In sheep farming, "herding" is the act of getting all the sheep to move in the same direction, preferably the one the farmer wants. Sometimes, dogs are trained to help out. In polling, "herding" is the act of looking at all the other polls and then somehow massaging your data to make it look more like the other ones. In sheep farming, herding is good. In polling, herding is bad.

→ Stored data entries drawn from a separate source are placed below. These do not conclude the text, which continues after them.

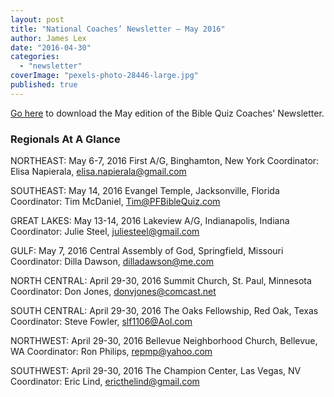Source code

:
 ```yaml
---
layout: post
title: "National Coaches’ Newsletter – May 2016"
author: James Lex
date: "2016-04-30"
categories: 
  - "newsletter"
coverImage: "pexels-photo-28446-large.jpg"
published: true
---
```


[Go here](https://www.biblequiz.com/wp-content/uploads/2016/04/May-2016.pdf) to download the May edition of the Bible Quiz Coaches' Newsletter.

### Regionals At A Glance

NORTHEAST: May 6-7, 2016 First A/G, Binghamton, New York Coordinator: Elisa Napierala, elisa.napierala@gmail.com

SOUTHEAST: May 14, 2016 Evangel Temple, Jacksonville, Florida Coordinator: Tim McDaniel, Tim@PFBibleQuiz.com

GREAT LAKES: May 13-14, 2016 Lakeview A/G, Indianapolis, Indiana Coordinator: Julie Steel, juliesteel@gmail.com

GULF: May 7, 2016 Central Assembly of God, Springfield, Missouri Coordinator: Dilla Dawson, dilladawson@me.com

NORTH CENTRAL: April 29-30, 2016 Summit Church, St. Paul, Minnesota Coordinator: Don Jones, donvjones@comcast.net

SOUTH CENTRAL: April 29-30, 2016 The Oaks Fellowship, Red Oak, Texas Coordinator: Steve Fowler, slf1106@Aol.com

NORTHWEST: April 29-30, 2016 Bellevue Neighborhood Church, Bellevue, WA Coordinator: Ron Philips, repmp@yahoo.com

SOUTHWEST: April 29-30, 2016 The Champion Center, Las Vegas, NV Coordinator: Eric Lind, ericthelind@gmail.com
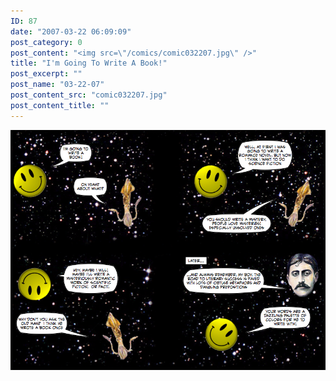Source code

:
 ```yaml
---
ID: 87
date: "2007-03-22 06:09:09"
post_category: 0
post_content: "<img src=\"/comics/comic032207.jpg\" />"
title: "I'm Going To Write A Book!"
post_excerpt: ""
post_name: "03-22-07"
post_content_src: "comic032207.jpg"
post_content_title: ""
---
```



[![](/comics-hi-res/comic032207.jpg)](/comics-hi-res/comic032207.jpg "")
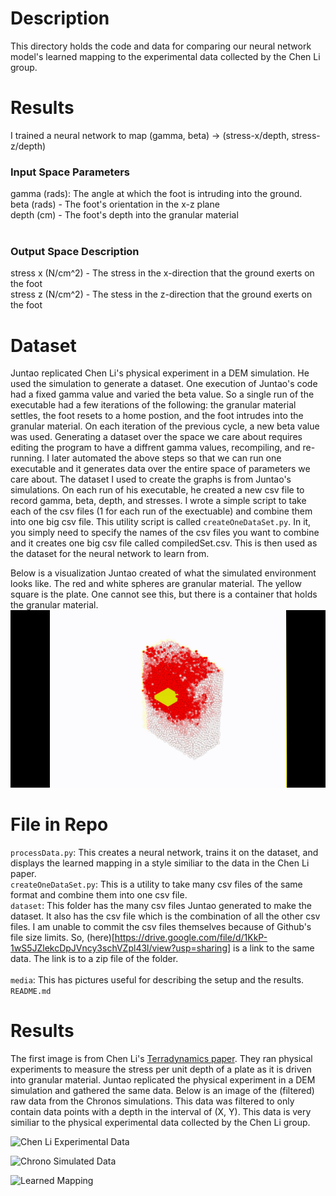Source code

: # Description 
This directory holds the code and data for comparing our neural network model's learned mapping to the experimental data collected by the Chen Li group. 
<br />

# Results
I trained a neural network to map (gamma, beta) -> (stress-x/depth, stress-z/depth)

### Input Space Parameters 
gamma (rads): The angle at which the foot is intruding into the ground. <br />
beta (rads) - The foot's orientation in the x-z plane <br />
depth (cm) - The foot's depth into the granular material <br />
<br />
### Output Space Description
stress x (N/cm^2) - The stress in the x-direction that the ground exerts on the foot <br />
stress z (N/cm^2) - The stess in the z-direction that the ground exerts on the foot <br />

# Dataset 
Juntao replicated Chen Li's physical experiment in a DEM simulation. He used the simulation to generate a dataset. One execution of Juntao's code had a fixed gamma value and varied the beta value. So a single run of the executable had a few iterations of the following: the granular material settles, the foot resets to a home postion, and the foot intrudes into the granular material. On each iteration of the previous cycle, a new beta value was used. Generating a dataset over the space we care about requires editing the program to have a diffrent gamma values, recompiling, and re-running. I later automated the above steps so that we can run one executable and it generates data over the entire space of parameters we care about. The dataset I used to create the graphs is from Juntao's simulations. On each run of his executable, he created a new csv file to record gamma, beta, depth, and stresses. I wrote a simple script to take each of the csv files (1 for each run of the exectuable) and combine them into one big csv file. This utility script is called ```createOneDataSet.py```. In it, you simply need to specify the names of the csv files you want to combine and it creates one big csv file called compiledSet.csv. This is then used as the dataset for the neural network to learn from. <br />

Below is a visualization Juntao created of what the simulated environment looks like. The red and white spheres are granular material. The yellow square is the plate. One cannot see this, but there is a container that holds the granular material. <br />
![Simulation Visualization](media/intrusion1.jpg)

# File in Repo
```processData.py```: This creates a neural network, trains it on the dataset, and displays the learned mapping in a style similiar to the data in the Chen Li paper. <br />
```createOneDataSet.py```: This is a utility to take many csv files of the same format and combine them into one csv file. <br />
```dataset```: This folder has the many csv files Juntao generated to make the dataset. It also has the csv file which is the combination of all the other csv files. I am unable to commit the csv files themselves because of Github's file size limits. So, (here)[https://drive.google.com/file/d/1KkP-1wS5JZlekcDpJVncy3schVZpl43l/view?usp=sharing] is a link to the same data. The link is to a zip file of the folder.
<br />  
```media```: This has pictures useful for describing the setup and the results. <br /> 
```README.md``` 


# Results 
The first image is from Chen Li's [Terradynamics paper](https://arxiv.org/abs/1303.7065). They ran physical experiments to measure the stress per unit depth of a plate as it is driven into granular material. Juntao replicated the physical experiment in a DEM simulation and gathered the same data. Below is an image of the (filtered) raw data from the Chronos simulations. This data was filtered to only contain data points with a depth in the interval of (X, Y). This data is very similiar to the physical experimental data collected by the Chen Li group.    

![Chen Li Experimental Data](media/stress_data_original.png "Chen Li Experimental Data") <br />

![Chrono Simulated Data](media/DEM_raw_data.png "Chrono Simulation Data") <br />

![Learned Mapping](media/learnedMapping.png "Learned Mapping")



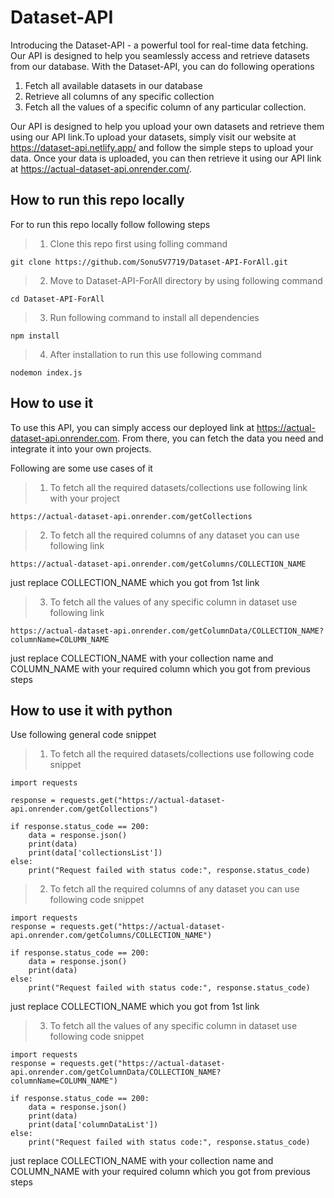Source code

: # Dataset-API
Introducing the Dataset-API - a powerful tool for real-time data fetching. Our API is designed to help you seamlessly access and retrieve datasets from our database. With the Dataset-API, you can do following operations 
1. Fetch all available datasets in our database 
2. Retrieve all columns of any specific collection
3. Fetch all the values of a specific column of any particular collection.

Our API is designed to help you upload your own datasets and retrieve them using our API link.To upload your datasets, simply visit our website at https://dataset-api.netlify.app/ and follow the simple steps to upload your data. Once your data is uploaded, you can then retrieve it using our API link at https://actual-dataset-api.onrender.com/.

## How to run this repo locally

For to run this repo locally follow following steps

> 1. Clone this repo first using folling command 

```
git clone https://github.com/SonuSV7719/Dataset-API-ForAll.git
```

> 2. Move to Dataset-API-ForAll directory by using following command

```
cd Dataset-API-ForAll
```

> 3. Run following command to install all dependencies 

```
npm install
```

> 4. After installation to run this use following command 

```
nodemon index.js
```

## How to use it

To use this API, you can simply access our deployed link at https://actual-dataset-api.onrender.com. From there, you can fetch the data you need and integrate it into your own projects.

Following are some use cases of it

> 1. To fetch all the required datasets/collections use following link with your project

```
https://actual-dataset-api.onrender.com/getCollections
```

> 2. To fetch all the required columns of any dataset you can use following link 

```
https://actual-dataset-api.onrender.com/getColumns/COLLECTION_NAME
```

just replace COLLECTION_NAME which you got from 1st link

> 3. To fetch all the values of any specific column in dataset use following link

```
https://actual-dataset-api.onrender.com/getColumnData/COLLECTION_NAME?columnName=COLUMN_NAME
```

just replace COLLECTION_NAME with your collection name and COLUMN_NAME with your required column which you got from previous steps


## How to use it with python

Use following general code snippet 

> 1. To fetch all the required datasets/collections use following code snippet

```
import requests

response = requests.get("https://actual-dataset-api.onrender.com/getCollections")

if response.status_code == 200:
    data = response.json() 
    print(data)
    print(data['collectionsList'])
else:
    print("Request failed with status code:", response.status_code)
```


> 2. To fetch all the required columns of any dataset you can use following code snippet

```
import requests
response = requests.get("https://actual-dataset-api.onrender.com/getColumns/COLLECTION_NAME")

if response.status_code == 200:
    data = response.json() 
    print(data)
else:
    print("Request failed with status code:", response.status_code)
```
just replace COLLECTION_NAME which you got from 1st link

> 3. To fetch all the values of any specific column in dataset use following code snippet

```
import requests
response = requests.get("https://actual-dataset-api.onrender.com/getColumnData/COLLECTION_NAME?columnName=COLUMN_NAME")

if response.status_code == 200:
    data = response.json() 
    print(data)
    print(data['columnDataList'])
else:
    print("Request failed with status code:", response.status_code)
```

just replace COLLECTION_NAME with your collection name and COLUMN_NAME with your required column which you got from previous steps
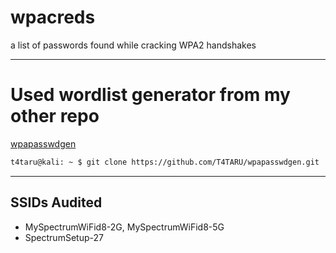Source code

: # wpacreds
a list of passwords found while cracking WPA2 handshakes

-----
# Used wordlist generator from my other repo
[wpapasswdgen](https://github.com/T4TARU/wpapasswdgen.git)
```bash
t4taru@kali: ~ $ git clone https://github.com/T4TARU/wpapasswdgen.git
```

-----
## SSIDs Audited
- MySpectrumWiFid8-2G, MySpectrumWiFid8-5G
- SpectrumSetup-27

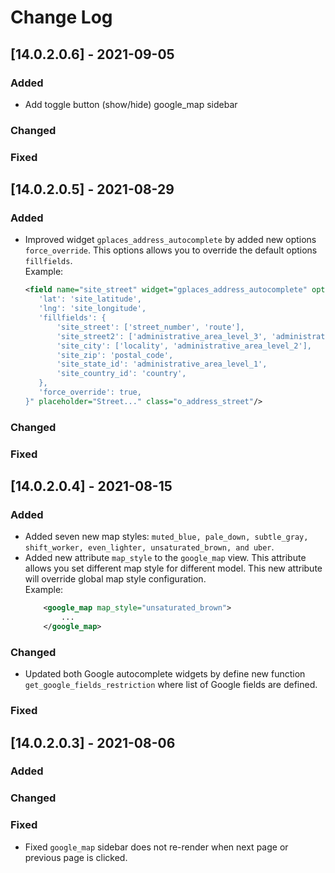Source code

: # Change Log

## [14.0.2.0.6] - 2021-09-05
### Added
- Add toggle button (show/hide) google_map sidebar
### Changed
### Fixed

## [14.0.2.0.5] - 2021-08-29
### Added
- Improved widget `gplaces_address_autocomplete` by added new options `force_override`. This options allows you to override the default options `fillfields`.    
     Example:
     ```xml
     <field name="site_street" widget="gplaces_address_autocomplete" options="{
        'lat': 'site_latitude',
        'lng': 'site_longitude',
        'fillfields': {
            'site_street': ['street_number', 'route'],
            'site_street2': ['administrative_area_level_3', 'administrative_area_level_4', 'administrative_area_level_5'],
            'site_city': ['locality', 'administrative_area_level_2'],
            'site_zip': 'postal_code',
            'site_state_id': 'administrative_area_level_1',
            'site_country_id': 'country',
        },
        'force_override': true,
    }" placeholder="Street..." class="o_address_street"/>
     ```
### Changed
### Fixed

## [14.0.2.0.4] - 2021-08-15
### Added
- Added seven new map styles: `muted_blue, pale_down, subtle_gray, shift_worker, even_lighter, unsaturated_brown, and uber`.
- Added new attribute `map_style` to the `google_map` view. This attribute allows you set different map style for different model. This new attribute will override global map style configuration.    
    Example: 
    ```xml
        <google_map map_style="unsaturated_brown">
            ...
        </google_map>
    ```

### Changed    
-  Updated both Google autocomplete widgets by define new function `get_google_fields_restriction` where list of Google fields are defined.

### Fixed    

## [14.0.2.0.3] - 2021-08-06
### Added    

### Changed    

### Fixed
- Fixed `google_map` sidebar does not re-render when next page or previous page is clicked.
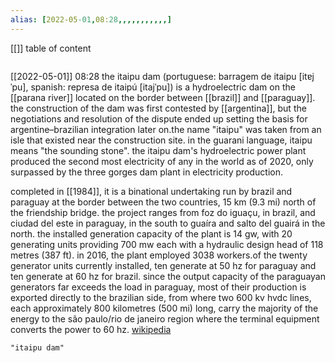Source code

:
 ```yaml
---
alias: [2022-05-01,08:28,,,,,,,,,,,]
---
```

[[]]
table of content
```toc
```

[[2022-05-01]] 08:28
the itaipu dam (portuguese: barragem de itaipu [itɐjˈpu], spanish: represa de itaipú [itajˈpu]) is a hydroelectric dam on the [[parana river]] located on the border between [[brazil]] and [[paraguay]]. the construction of the dam was first contested by [[argentina]], but the negotiations and resolution of the dispute ended up setting the basis for argentine–brazilian integration later on.the name "itaipu" was taken from an isle that existed near the construction site. in the guarani language, itaipu means "the sounding stone". the itaipu dam's hydroelectric power plant produced the second most electricity of any in the world as of 2020, only surpassed by the three gorges dam plant in electricity production.

completed in [[1984]], it is a binational undertaking run by brazil and paraguay at the border between the two countries, 15 km (9.3 mi) north of the friendship bridge. the project ranges from foz do iguaçu, in brazil, and ciudad del este in paraguay, in the south to guaíra and salto del guairá in the north. the installed generation capacity of the plant is 14 gw, with 20 generating units providing 700 mw each with a hydraulic design head of 118 metres (387 ft). in 2016, the plant employed 3038 workers.of the twenty generator units currently installed, ten generate at 50 hz for paraguay and ten generate at 60 hz for brazil. since the output capacity of the paraguayan generators far exceeds the load in paraguay, most of their production is exported directly to the brazilian side, from where two 600 kv hvdc lines, each approximately 800 kilometres (500 mi) long, carry the majority of the energy to the são paulo/rio de janeiro region where the terminal equipment converts the power to 60 hz.
[wikipedia](https://en.wikipedia.org/wiki/itaipu%20dam)
```query
"itaipu dam"
```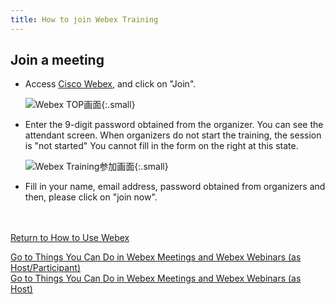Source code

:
 ```yaml
---
title: How to join Webex Training
---
```


## Join a meeting
* Access <a href="https://www.webex.com/" target="_blank">Cisco Webex</a>, and click on "Join".

	 ![Webex TOP画面](img/webex_toppage.png){:.small}

* Enter the 9-digit password obtained from the organizer. You can see the attendant screen. When organizers do not start the training, the session is "not started" You cannot fill in the form on the right at this state.

	 ![Webex Training参加画面](img/webex_training_participate.png){:.small}

* Fill in your name, email address, password obtained from organizers and then, please click on "join now".

<br>
<br>
<a href="index/" target="_blank">Return to How to Use Webex</a>

<a href="do_webex/" target="_blank">Go to Things You Can Do in Webex Meetings and Webex Webinars (as Host/Participant)</a>
<br>
<a href="do_webex_host/" target="_blank">Go to Things You Can Do in Webex Meetings and Webex Webinars (as Host)</a>
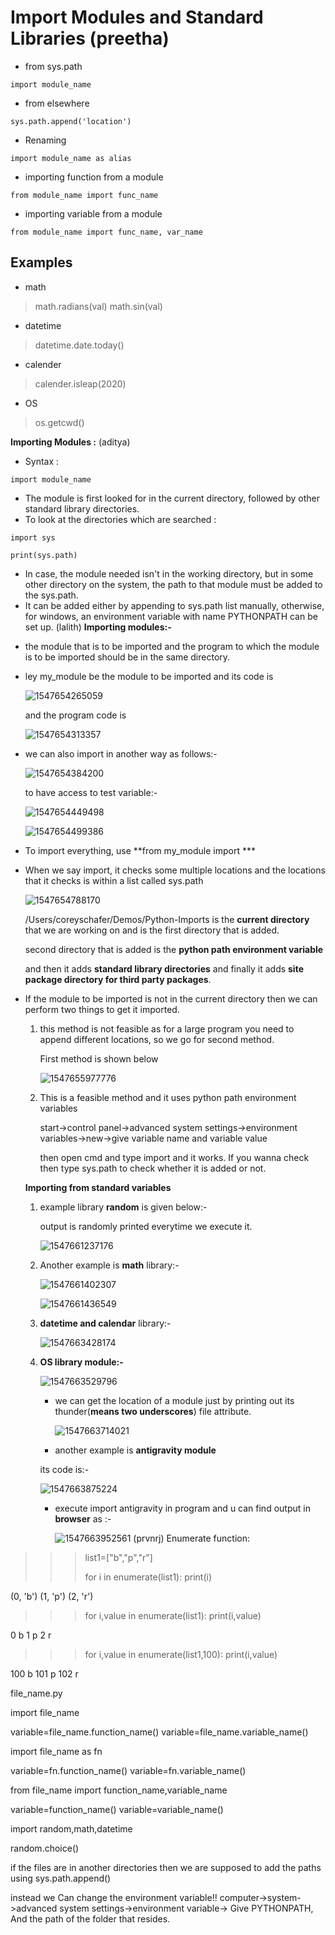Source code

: 


# Import Modules and Standard Libraries (preetha)

- from sys.path
```
import module_name
```

- from elsewhere
``` 
sys.path.append('location')
```

- Renaming
 ```
 import module_name as alias
 ```

- importing function from a module
```
from module_name import func_name
```

- importing variable from a module
``` 
from module_name import func_name, var_name
```

## Examples
- math
> math.radians(val)
> math.sin(val)

- datetime
> datetime.date.today()

- calender
> calender.isleap(2020)

- OS
> os.getcwd() 

**Importing Modules :**  (aditya)

* Syntax :

```pytho3
import module_name 
```

* The module is first looked for in the current directory, followed by other standard library directories.
* To look at the directories which are searched :

```python3
import sys

print(sys.path)
```

* In case, the module needed isn't in the working directory, but in some other directory on the system, the path to that module must be added to the sys.path.
* It can be added either by appending to sys.path list manually, otherwise, for windows, an environment variable with name PYTHONPATH can be set up.
(lalith)
**Importing modules:-**

- the module that is to be imported and the program to which the module is to be imported should be in the same directory.

- ley my_module be the module to be imported and its code is 

  ![1547654265059](https://github.com/adityakuppa26/Python-Notes/blob/lalith_notes/images/1547654265059.png)

  and the program code is 

  ![1547654313357](https://github.com/adityakuppa26/Python-Notes/blob/lalith_notes/images/1547654313357.png)

- we can also import in another way as follows:-

  ![1547654384200](https://github.com/adityakuppa26/Python-Notes/blob/lalith_notes/images/1547654384200.png)

  to have access to test variable:-

  ![1547654449498](https://github.com/adityakuppa26/Python-Notes/blob/lalith_notes/images/1547654449498.png)

  ![1547654499386](https://github.com/adityakuppa26/Python-Notes/blob/lalith_notes/images/1547654499386.png)

-  To import everything, use **from my_module import ***

- When we say import, it checks some multiple locations and the locations that it checks is within a list called sys.path

  ![1547654788170](https://github.com/adityakuppa26/Python-Notes/blob/lalith_notes/images/1547654788170.png)

  /Users/coreyschafer/Demos/Python-Imports is the **current directory** that we are working on and is the first directory that is added.

  second directory that is added is the **python path environment variable**

  and then it adds **standard library directories** and finally it adds **site package directory for third party packages**. 

- If the module to be imported is not in the current directory then we can perform two things to get it imported.

  1. this method is not feasible as for a large program you need to append different locations, so we go for second method. 

     First method is shown below <!--module to be imported is on desktop-->

     ![1547655977776](https://github.com/adityakuppa26/Python-Notes/blob/lalith_notes/images/1547655977776.png)

  2. This is a feasible method and it uses python path environment variables

     start->control panel->advanced system settings->environment variables->new->give variable name  <!--variable name should be PYTHONPATH as we are converting shell variable into environment variable(sys.path are initialized with PYTHONPATH plus installation dependent default. This adds the path of the folder to the sys.path for current directory--> and variable value <!--here variable value is the location of the module in desktop-->

     then open cmd and type import <module name> and it works. If you wanna check then type sys.path to check whether it is added or not.<!--see video 9 for more clarification-->

  **Importing from standard variables**

  1. example library **random** is given below:-

     output is randomly printed everytime we execute it.

     ![1547661237176](https://github.com/adityakuppa26/Python-Notes/blob/lalith_notes/images/1547661237176.png)

  2. Another example is **math** library:-

     ![1547661402307](https://github.com/adityakuppa26/Python-Notes/blob/lalith_notes/images/1547661402307.png)

     ![1547661436549](https://github.com/adityakuppa26/Python-Notes/blob/lalith_notes/images/1547661436549.png)

  3. **datetime and calendar** library:-

     ![1547663428174](https://github.com/adityakuppa26/Python-Notes/blob/lalith_notes/images/1547663428174.png)

  4. **OS library module:-**

     ![1547663529796](https://github.com/adityakuppa26/Python-Notes/blob/lalith_notes/images/1547663529796.png)

     - we can get the location of a module just by printing out its thunder(**means two underscores**) file attribute.

       ![1547663714021](https://github.com/adityakuppa26/Python-Notes/blob/lalith_notes/images/1547663714021.png)

     -  another example is **antigravity module**

       its code is:-

       ![1547663875224](https://github.com/adityakuppa26/Python-Notes/blob/lalith_notes/images/1547663875224.png)

     - execute import antigravity in program and u can find output in **browser** as :-

       ![1547663952561](https://github.com/adityakuppa26/Python-Notes/blob/lalith_notes/images/1547663952561.png)
(prvnrj)
Enumerate function:

>>> list1=["b","p","r"]
>>> 
>>> for i in enumerate(list1):
	print(i)

	
(0, 'b')
(1, 'p')
(2, 'r')
>>> for i,value in enumerate(list1):
	print(i,value)

	
0 b
1 p
2 r
>>> for i,value in enumerate(list1,100):
	print(i,value)

	
100 b
101 p
102 r


file_name.py

import file_name

variable=file_name.function_name()
variable=file_name.variable_name()

import file_name as fn

variable=fn.function_name()
variable=fn.variable_name()

from file_name import function_name,variable_name

variable=function_name()
variable=variable_name()

import random,math,datetime

random.choice()

if the files are in another directories then we are supposed to add the paths using sys.path.append()

instead we Can change the environment variable!! computer->system->advanced system settings->environment variable-> Give PYTHONPATH, And the path of the folder that resides.
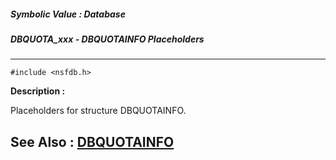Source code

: ##### Symbolic Value : Database
##### DBQUOTA_xxx - DBQUOTAINFO Placeholders
---
```
#include <nsfdb.h>
```
**Description :**

Placeholders for structure DBQUOTAINFO.

**See Also :**
[DBQUOTAINFO](/domino-c-api-docs/reference/Data/DBQUOTAINFO)
---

Nate Silver used to run his own show, then went to work for The New York Times, then for ABC News, and is now back to running his own show, Silver Bulletin. He just wrote an interesting column about herding, complete with an illustrative photo of it in one of these two domains:
Silver analyzed the polling data for October in the seven swing states, ran some math on them, and concluded that there should be more outliers. Basically, in a sample with a mean (average) M and a standard deviation S, 95% of the data should fall between M-2S and M+2S. Five percent should be outliers, half below M-2S and half above M+2S. He didn't observe this in the data. When pollsters quote a margin of error of 4, this is (by convention) two standard deviations. In polling terms, 2.5% of the time the true mean will be outside the margin of error on the high side and 2.5% of the time it will be outside the margin of error on the low side. This has nothing to do with bad polling methodology or shy voters. It's just math and also applies when estimating the number of pages in a library book by sampling 1,000 books in a library. Sometimes you get a freaky sample and the mean is way off. This is normal and expected.
How could herding happen? If a polling team gets a result that is way different from other published results, the team may begin to question its methodology or sample and begin to wonder if it did something wrong. All polls are corrected to make sure the gender, age, partisan, race, education, income, and other distributions match the expected electorate. The team may then begin fiddling with the corrections to make their results look like everybody else's. It may not be malicious. The team members may just be afraid they did something wrong and want to fix it.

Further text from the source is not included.